Retinal Characterization of the Thy1-GCaMP3 Transgenic Mouse Line After Optic Nerve Transection.

ABSTRACT

Purpose: GCaMP3 is a genetically encoded calcium indicator for monitoring intracellular calcium dynamics. We characterized the expression pattern and functional properties of GCaMP3 in the Thy1-GCaMP3 transgenic mouse retina. Methods: To determine the specificity of GCaMP3 expression, Thy1-GCaMP3 (B6; CBA-Tg(Thy1-GCaMP3)6Gfng/J) retinas were processed for immunohistochemistry with anti-green fluorescent protein (anti-GFP, to enhance GCaMP3 fluorescence), anti-RBPMS (retinal ganglion cell [RGC]-specific marker), and antibodies against amacrine cell markers (ChAT, GABA, GAD67, syntaxin). Calcium imaging was used to characterize functional responses of GCaMP3-expressing (GCaMP+) cells by recording calcium transients evoked by superfusion of kainic acid (KA; 10, 50, or 100 µM). In a subset of animals, optic nerve transection (ONT) was performed 3, 5, or 7 days prior to calcium imaging. Results: GFP immunoreactivity colocalized with RBPMS but not amacrine cell markers in both ONT and non-ONT (control) groups. Calcium transients evoked by KA were reduced after ONT (50 µM KA; ΔF/F0 [SD]; control 1.00 [0.67], day 3 0.50 [0.35], day 5 0.31 [0.28], day 7 0.35 [0.36]; P < 0.05 versus control). There was also a decrease in the number of GCaMP3+ cells after ONT (cells/mm2 [SD]; control 2198 [453], day 3 2224 [643], day 5 1383 [375], day 7 913 [178]; P < 0.05).
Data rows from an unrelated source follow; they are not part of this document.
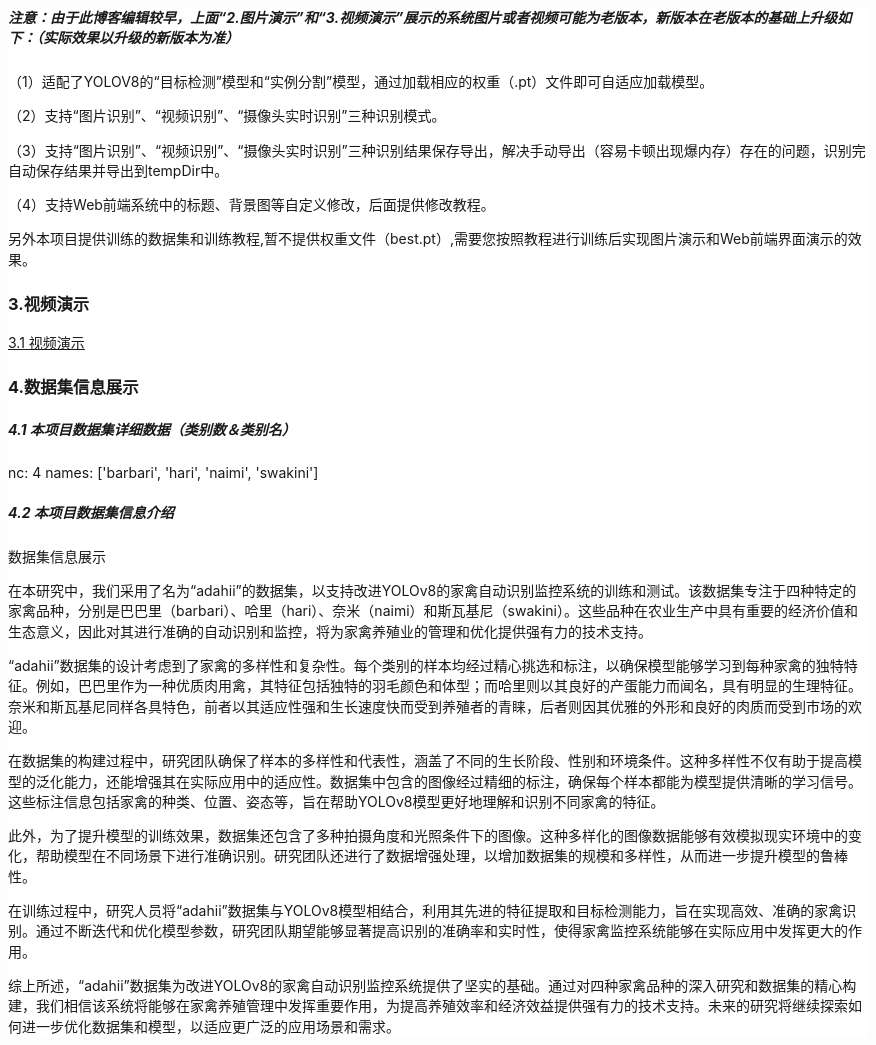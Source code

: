 ##### 注意：由于此博客编辑较早，上面“2.图片演示”和“3.视频演示”展示的系统图片或者视频可能为老版本，新版本在老版本的基础上升级如下：（实际效果以升级的新版本为准）

  （1）适配了YOLOV8的“目标检测”模型和“实例分割”模型，通过加载相应的权重（.pt）文件即可自适应加载模型。

  （2）支持“图片识别”、“视频识别”、“摄像头实时识别”三种识别模式。

  （3）支持“图片识别”、“视频识别”、“摄像头实时识别”三种识别结果保存导出，解决手动导出（容易卡顿出现爆内存）存在的问题，识别完自动保存结果并导出到tempDir中。

  （4）支持Web前端系统中的标题、背景图等自定义修改，后面提供修改教程。

  另外本项目提供训练的数据集和训练教程,暂不提供权重文件（best.pt）,需要您按照教程进行训练后实现图片演示和Web前端界面演示的效果。

### 3.视频演示

[3.1 视频演示](https://www.bilibili.com/video/BV1Zo4KeGEXJ/)

### 4.数据集信息展示

##### 4.1 本项目数据集详细数据（类别数＆类别名）

nc: 4
names: ['barbari', 'hari', 'naimi', 'swakini']


##### 4.2 本项目数据集信息介绍

数据集信息展示

在本研究中，我们采用了名为“adahii”的数据集，以支持改进YOLOv8的家禽自动识别监控系统的训练和测试。该数据集专注于四种特定的家禽品种，分别是巴巴里（barbari）、哈里（hari）、奈米（naimi）和斯瓦基尼（swakini）。这些品种在农业生产中具有重要的经济价值和生态意义，因此对其进行准确的自动识别和监控，将为家禽养殖业的管理和优化提供强有力的技术支持。

“adahii”数据集的设计考虑到了家禽的多样性和复杂性。每个类别的样本均经过精心挑选和标注，以确保模型能够学习到每种家禽的独特特征。例如，巴巴里作为一种优质肉用禽，其特征包括独特的羽毛颜色和体型；而哈里则以其良好的产蛋能力而闻名，具有明显的生理特征。奈米和斯瓦基尼同样各具特色，前者以其适应性强和生长速度快而受到养殖者的青睐，后者则因其优雅的外形和良好的肉质而受到市场的欢迎。

在数据集的构建过程中，研究团队确保了样本的多样性和代表性，涵盖了不同的生长阶段、性别和环境条件。这种多样性不仅有助于提高模型的泛化能力，还能增强其在实际应用中的适应性。数据集中包含的图像经过精细的标注，确保每个样本都能为模型提供清晰的学习信号。这些标注信息包括家禽的种类、位置、姿态等，旨在帮助YOLOv8模型更好地理解和识别不同家禽的特征。

此外，为了提升模型的训练效果，数据集还包含了多种拍摄角度和光照条件下的图像。这种多样化的图像数据能够有效模拟现实环境中的变化，帮助模型在不同场景下进行准确识别。研究团队还进行了数据增强处理，以增加数据集的规模和多样性，从而进一步提升模型的鲁棒性。

在训练过程中，研究人员将“adahii”数据集与YOLOv8模型相结合，利用其先进的特征提取和目标检测能力，旨在实现高效、准确的家禽识别。通过不断迭代和优化模型参数，研究团队期望能够显著提高识别的准确率和实时性，使得家禽监控系统能够在实际应用中发挥更大的作用。

综上所述，“adahii”数据集为改进YOLOv8的家禽自动识别监控系统提供了坚实的基础。通过对四种家禽品种的深入研究和数据集的精心构建，我们相信该系统将能够在家禽养殖管理中发挥重要作用，为提高养殖效率和经济效益提供强有力的技术支持。未来的研究将继续探索如何进一步优化数据集和模型，以适应更广泛的应用场景和需求。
Furthermore, the proportion of GCaMP3+ cells that responded to KA decreased after ONT (50 µM KA, 97%, 54%, 47%, and 58%; control, 3, 5, and 7 days, respectively). Conclusions: Following ONT, functional RGC responses are lost prior to the loss of RGC somata, suggesting that anatomical markers of RGCs may underestimate the extent of RGC dysfunction.